Retenciones: menos impuestos, más titulares y un alivio que el mercado ya descontó
Bajaron las retenciones, pero los precios subieron antes. El festejo llegó cuando el mercado ya había aplaudido.
La decisión del Gobierno nacional de reducir gradualmente las retenciones sobre distintos cultivos fue recibida por gran parte del sector agropecuario como una señal política largamente esperada. Después de años de reclamos, cualquier reducción en los Derechos de Exportación (DEX) representa, en principio, una noticia positiva para la producción. Sin embargo, cuando se observan los números con detenimiento, el impacto económico inmediato parece bastante más modesto que el impacto comunicacional que generó el anuncio.
En el caso del trigo y la cebada, la baja de las retenciones del 7,5% al 5,5% implica una mejora concreta para el productor. Pero también es cierto que esa mejora llega en un contexto donde los mercados ya habían comenzado a reflejar expectativas alcistas por factores locales e internacionales. Dicho de otro modo: buena parte del beneficio económico que podría atribuirse a la reducción de impuestos ya había sido absorbido por la propia dinámica del mercado.
Los valores futuros del trigo mostraron subas superiores a los cinco dólares por tonelada que representa la rebaja de dos puntos porcentuales en los DEX. La explicación no estuvo en la política tributaria, sino en los denominados fundamentals del mercado: condiciones climáticas, perspectivas productivas y movimientos internacionales de oferta y demanda. El resultado es que el productor observa una mejora de precios, pero no necesariamente puede atribuirla exclusivamente a la decisión oficial.
La situación se vuelve aún más evidente cuando se analiza el caso del maíz y el sorgo. Allí, el Gobierno optó por una reducción gradual distribuida a lo largo de varios trimestres. En términos prácticos, la mejora total prevista equivale a pocos dólares por tonelada y se extenderá durante casi treinta meses. En un mercado donde una noticia climática en Estados Unidos o un cambio en la demanda global puede mover las cotizaciones en cuestión de horas, el efecto de esa reducción corre el riesgo de diluirse antes de llegar plenamente al bolsillo del productor.
La soja, por su parte, presenta un escenario diferente. La reducción progresiva anunciada a partir de 2027 introduce un incentivo que podría generar consecuencias inesperadas. Si el mercado interpreta que cada mes el productor recibirá un mejor precio debido a menores retenciones, la lógica económica indicaría postergar ventas.
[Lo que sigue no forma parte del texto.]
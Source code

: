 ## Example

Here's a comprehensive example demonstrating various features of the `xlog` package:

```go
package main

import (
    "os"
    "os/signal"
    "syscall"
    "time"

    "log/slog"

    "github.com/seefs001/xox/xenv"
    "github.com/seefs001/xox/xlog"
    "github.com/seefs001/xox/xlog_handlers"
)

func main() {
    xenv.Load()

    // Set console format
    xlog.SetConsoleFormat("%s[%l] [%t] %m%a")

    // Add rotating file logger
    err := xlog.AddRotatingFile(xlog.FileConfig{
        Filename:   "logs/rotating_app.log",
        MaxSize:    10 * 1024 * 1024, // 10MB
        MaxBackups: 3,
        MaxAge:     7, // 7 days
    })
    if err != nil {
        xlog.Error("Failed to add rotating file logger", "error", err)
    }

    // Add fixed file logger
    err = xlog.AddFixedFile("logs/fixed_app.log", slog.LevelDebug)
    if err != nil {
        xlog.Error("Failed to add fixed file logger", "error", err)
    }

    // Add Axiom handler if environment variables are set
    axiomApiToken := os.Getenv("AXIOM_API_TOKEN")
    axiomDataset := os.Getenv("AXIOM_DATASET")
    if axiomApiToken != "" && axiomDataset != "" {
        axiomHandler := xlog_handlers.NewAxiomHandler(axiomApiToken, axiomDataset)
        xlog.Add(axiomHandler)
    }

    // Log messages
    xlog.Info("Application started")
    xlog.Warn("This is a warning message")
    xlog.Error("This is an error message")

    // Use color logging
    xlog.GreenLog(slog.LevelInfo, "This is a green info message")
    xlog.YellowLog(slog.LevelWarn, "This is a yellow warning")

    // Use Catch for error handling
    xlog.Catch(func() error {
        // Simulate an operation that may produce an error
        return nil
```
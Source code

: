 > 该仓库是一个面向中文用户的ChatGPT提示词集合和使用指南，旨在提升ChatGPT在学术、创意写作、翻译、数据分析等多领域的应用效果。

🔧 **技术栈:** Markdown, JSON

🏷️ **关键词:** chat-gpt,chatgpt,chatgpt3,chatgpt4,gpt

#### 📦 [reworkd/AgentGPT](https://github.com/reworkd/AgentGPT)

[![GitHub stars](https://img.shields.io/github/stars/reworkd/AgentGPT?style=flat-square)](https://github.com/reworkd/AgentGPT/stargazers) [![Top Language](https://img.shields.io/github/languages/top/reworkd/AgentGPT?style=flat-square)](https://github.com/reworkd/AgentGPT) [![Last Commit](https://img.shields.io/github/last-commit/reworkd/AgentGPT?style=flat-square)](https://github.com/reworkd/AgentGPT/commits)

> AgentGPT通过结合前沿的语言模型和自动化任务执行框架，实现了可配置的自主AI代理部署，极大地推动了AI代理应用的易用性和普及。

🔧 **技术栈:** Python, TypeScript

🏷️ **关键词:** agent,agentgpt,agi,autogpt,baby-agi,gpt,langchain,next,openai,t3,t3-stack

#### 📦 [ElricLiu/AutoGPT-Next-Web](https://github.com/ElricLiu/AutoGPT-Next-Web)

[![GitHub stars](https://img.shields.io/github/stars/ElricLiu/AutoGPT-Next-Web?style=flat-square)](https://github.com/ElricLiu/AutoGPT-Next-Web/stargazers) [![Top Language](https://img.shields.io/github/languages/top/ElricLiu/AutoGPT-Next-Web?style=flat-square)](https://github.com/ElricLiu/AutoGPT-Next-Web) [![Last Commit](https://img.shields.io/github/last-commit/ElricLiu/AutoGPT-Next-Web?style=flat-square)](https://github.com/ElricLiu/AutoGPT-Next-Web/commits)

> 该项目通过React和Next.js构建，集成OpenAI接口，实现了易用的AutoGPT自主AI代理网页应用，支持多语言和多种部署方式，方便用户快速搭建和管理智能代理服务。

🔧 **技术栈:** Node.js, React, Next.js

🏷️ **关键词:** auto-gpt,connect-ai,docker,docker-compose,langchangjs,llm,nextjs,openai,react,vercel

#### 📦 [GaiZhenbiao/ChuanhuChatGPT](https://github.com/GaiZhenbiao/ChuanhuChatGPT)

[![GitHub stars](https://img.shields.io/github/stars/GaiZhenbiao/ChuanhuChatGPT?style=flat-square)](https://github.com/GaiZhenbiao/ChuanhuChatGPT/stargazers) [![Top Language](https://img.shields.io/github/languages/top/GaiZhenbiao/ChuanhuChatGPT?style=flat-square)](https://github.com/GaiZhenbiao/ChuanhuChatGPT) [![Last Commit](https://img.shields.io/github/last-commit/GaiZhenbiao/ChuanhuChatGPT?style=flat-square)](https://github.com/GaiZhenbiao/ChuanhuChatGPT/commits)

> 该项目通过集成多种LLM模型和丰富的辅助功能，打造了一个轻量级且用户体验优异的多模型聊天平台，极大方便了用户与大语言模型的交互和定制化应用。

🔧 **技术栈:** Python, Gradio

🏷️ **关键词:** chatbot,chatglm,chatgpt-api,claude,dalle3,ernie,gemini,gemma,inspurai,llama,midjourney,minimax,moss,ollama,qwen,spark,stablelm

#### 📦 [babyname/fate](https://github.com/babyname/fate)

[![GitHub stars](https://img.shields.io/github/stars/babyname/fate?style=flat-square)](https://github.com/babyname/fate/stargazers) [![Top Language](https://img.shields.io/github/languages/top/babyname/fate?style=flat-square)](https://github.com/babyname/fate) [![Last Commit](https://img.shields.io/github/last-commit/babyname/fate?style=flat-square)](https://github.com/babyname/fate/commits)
Paradójicamente, una medida diseñada para mejorar la competitividad podría transformarse en un estímulo para retener mercadería y retrasar la comercialización.
Por supuesto, sería injusto minimizar la importancia política de los anuncios. Después de años de tensión entre distintos gobiernos y el sector agropecuario, la reducción de impuestos constituye un gesto que reconoce el peso estratégico del campo argentino en la generación de divisas, empleo e inversión. El problema aparece cuando las expectativas generadas son mayores que los efectos económicos concretos.
La comunicación oficial logró instalar la idea de un cambio profundo en la relación con el agro. Y desde el punto de vista político, probablemente haya sido una jugada efectiva. Las redes sociales, los mercados y buena parte de la dirigencia rural reaccionaron de inmediato. Pero en los campos de la región pampeana, donde se toman decisiones de inversión, compra de insumos, financiamiento y planificación de la próxima campaña, los productores suelen mirar menos los discursos y más los márgenes.
La verdadera discusión no pasa solamente por bajar retenciones. También involucra cuestiones estructurales como la presión impositiva, el acceso al crédito agropecuario, la infraestructura logística, la competitividad cambiaria y la previsibilidad de las reglas de juego. Sin esos factores, cualquier mejora tributaria corre el riesgo de transformarse en un alivio parcial dentro de una ecuación mucho más compleja.
El Gobierno consiguió un fuerte impacto político y comunicacional. El mercado, mientras tanto, siguió haciendo lo que mejor sabe hacer: anticiparse a las decisiones y ponerles precio antes de que se conviertan en realidad.
La pregunta de fondo es si el productor necesita celebrar una baja gradual de impuestos o empezar a exigir una estrategia integral que le devuelva competitividad de largo plazo al agro argentino.